Luego de una placa que reza “A mi padre, el Gordo” (dedicatoria nada banal, si se tiene en cuenta que la historia posee como sustancia esencial más de un conflicto ligado a la paternidad), los planos semi documentales que abren la ópera prima de Mariano Gonzalez pueden traer el recuerdo –memoria cinéfila mediante– de algunas escenas de la notable Mauro, cuyos personajes sobrevivían gracias a la fabricación casera de billetes falsos. Pero si en Los globos también está presente un acercamiento a las actividades cotidianas con algo de táctil -un ojo atento a los pormenores del trabajo, la cocción de alimentos para su consumo diario, los contratos tácitos o formales e incluso el sexo- el oficio de César, a diferencia del de los falsificadores de Hernán Rosselli, es absolutamente legal.
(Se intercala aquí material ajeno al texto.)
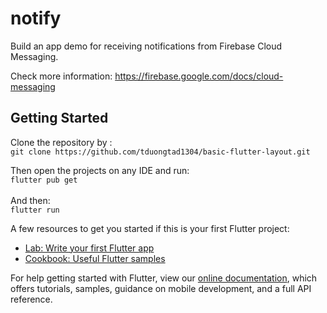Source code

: # notify

Build an app demo for receiving notifications from Firebase Cloud Messaging.

Check more information: https://firebase.google.com/docs/cloud-messaging

## Getting Started

Clone the repository by : \
`git clone https://github.com/tduongtad1304/basic-flutter-layout.git`

Then open the projects on any IDE and run: \
`flutter pub get` \
\
And then: \
`flutter run`

A few resources to get you started if this is your first Flutter project:

- [Lab: Write your first Flutter app](https://flutter.dev/docs/get-started/codelab)
- [Cookbook: Useful Flutter samples](https://flutter.dev/docs/cookbook)

For help getting started with Flutter, view our
[online documentation](https://flutter.dev/docs), which offers tutorials,
samples, guidance on mobile development, and a full API reference.
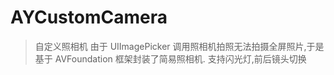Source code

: # AYCustomCamera
> 自定义照相机
> 由于 UIImagePicker 调用照相机拍照无法拍摄全屏照片,于是基于 AVFoundation 框架封装了简易照相机.
> 支持闪光灯,前后镜头切换
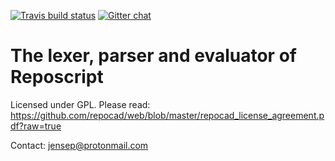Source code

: [![Travis build status](https://travis-ci.org/repocad/web.svg)](http://travis-ci.org/repocad/web)
[![Gitter chat](https://badges.gitter.im/repocad/RepoCad.png)](https://gitter.im/repocad/RepoCad)

The lexer, parser and evaluator of Reposcript
===

Licensed under GPL. Please read:
https://github.com/repocad/web/blob/master/repocad_license_agreement.pdf?raw=true

Contact: jensep@protonmail.com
Aunque artesanal y marginal: la mini fábrica de globos de su patrón, armada en el galpón del fondo de una casa en el conurbano bonaerense, con elementos arcaicos y algo destartalados, escapa a la automatización y se empeña en requerir el esfuerzo manual de cada uno de los movimientos del operario.

“Pinchado… pinchado”, recita como un mantra su eventual asistente, un hombre que también vive en el inmueble, mientras prueba los coloridos globos a la vieja usanza: hinchando los pulmones y soplando. De César (el mismo González, de profesión actor, aquí poniéndose por primera vez detrás de la cámara) se sabe poco y nada. Apenas que estuvo un tiempo “guardado” –en la cárcel o en rehabilitación, la película no lo explicita– que se toma sus faenas laborales y las prácticas de crossfit casi cotidianas con esmero y dedicación y, ya algunos minutos dentro de la narración, que tuvo un hijo con una mujer que ha muerto, la crianza del pequeño desplazada hacia las manos de los abuelos maternos. El conflicto central de la película se hace evidente y, como en un relato de los hermanos Dardenne, una decisión personal puntual se transforma en la fuerza primordial que hace girar el sistema de rotación y traslación del protagonista. ¿Será correcta la elección de dar en adopción a su propio hijo, un chico de unos cinco años, a cierta familia que le podría ofrecer seguridad y un buen pasar? ¿O primará el instinto paternal antes que cualquier determinación guiada por la lógica?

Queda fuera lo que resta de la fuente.